= RECORDS TO USE =
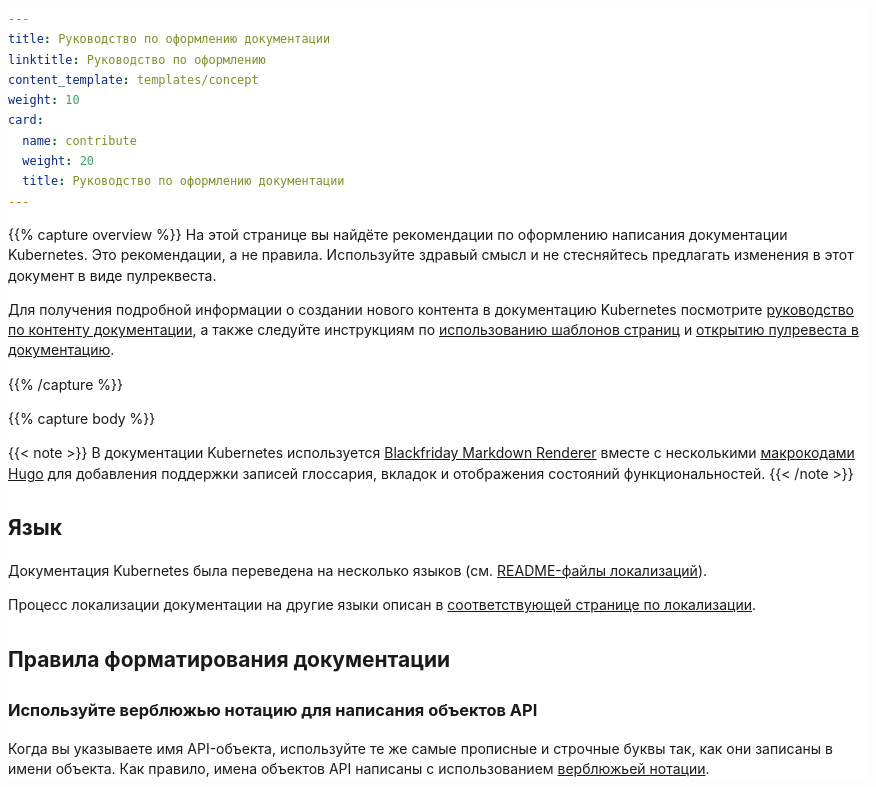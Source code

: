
 ```yaml
---
title: Руководство по оформлению документации
linktitle: Руководство по оформлению
content_template: templates/concept
weight: 10
card:
  name: contribute
  weight: 20
  title: Руководство по оформлению документации
---
```


{{% capture overview %}} На этой странице вы найдёте рекомендации по оформлению
написания документации Kubernetes. Это рекомендации, а не правила. Используйте
здравый смысл и не стесняйтесь предлагать изменения в этот документ в виде
пулреквеста.

Для получения подробной информации о создании нового контента в документацию
Kubernetes посмотрите
[руководство по контенту документации](/ru/docs/contribute/style/content-guide/),
а также следуйте инструкциям по
[использованию шаблонов страниц](/ru/docs/contribute/style/page-templates/) и
[открытию пулревеста в документацию](/ru/docs/contribute/start/#улучшение-существующего-текста).

{{% /capture %}}

{{% capture body %}}

{{< note >}} В документации Kubernetes используется
[Blackfriday Markdown Renderer](https://github.com/russross/blackfriday) вместе
с несколькими [макрокодами Hugo](/docs/home/contribute/includes/) для добавления
поддержки записей глоссария, вкладок и отображения состояний функциональностей.
{{< /note >}}

## Язык

Документация Kubernetes была переведена на несколько языков (см.
[README-файлы локализаций](https://github.com/kubernetes/website/blob/master/README.md#localization-readmemds)).

Процесс локализации документации на другие языки описан в
[соответствующей странице по локализации](/ru/docs/contribute/localization/).

## Правила форматирования документации

### Используйте верблюжью нотацию для написания объектов API

Когда вы указываете имя API-объекта, используйте те же самые прописные и
строчные буквы так, как они записаны в имени объекта. Как правило, имена
объектов API написаны с использованием
[верблюжьей нотации](https://ru.wikipedia.org/wiki/Camel_case).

= TRY IT =
Scan the listing above for the line that has "с несколькими [макрокодами", then copy exactly from that line through the line that has "[соответствующей странице по".

= EXERCISE SOLUTION =
с несколькими [макрокодами Hugo](/docs/home/contribute/includes/) для добавления
поддержки записей глоссария, вкладок и отображения состояний функциональностей.
{{< /note >}}

## Язык

Документация Kubernetes была переведена на несколько языков (см.
[README-файлы локализаций](https://github.com/kubernetes/website/blob/master/README.md#localization-readmemds)).

Процесс локализации документации на другие языки описан в
[соответствующей странице по локализации](/ru/docs/contribute/localization/).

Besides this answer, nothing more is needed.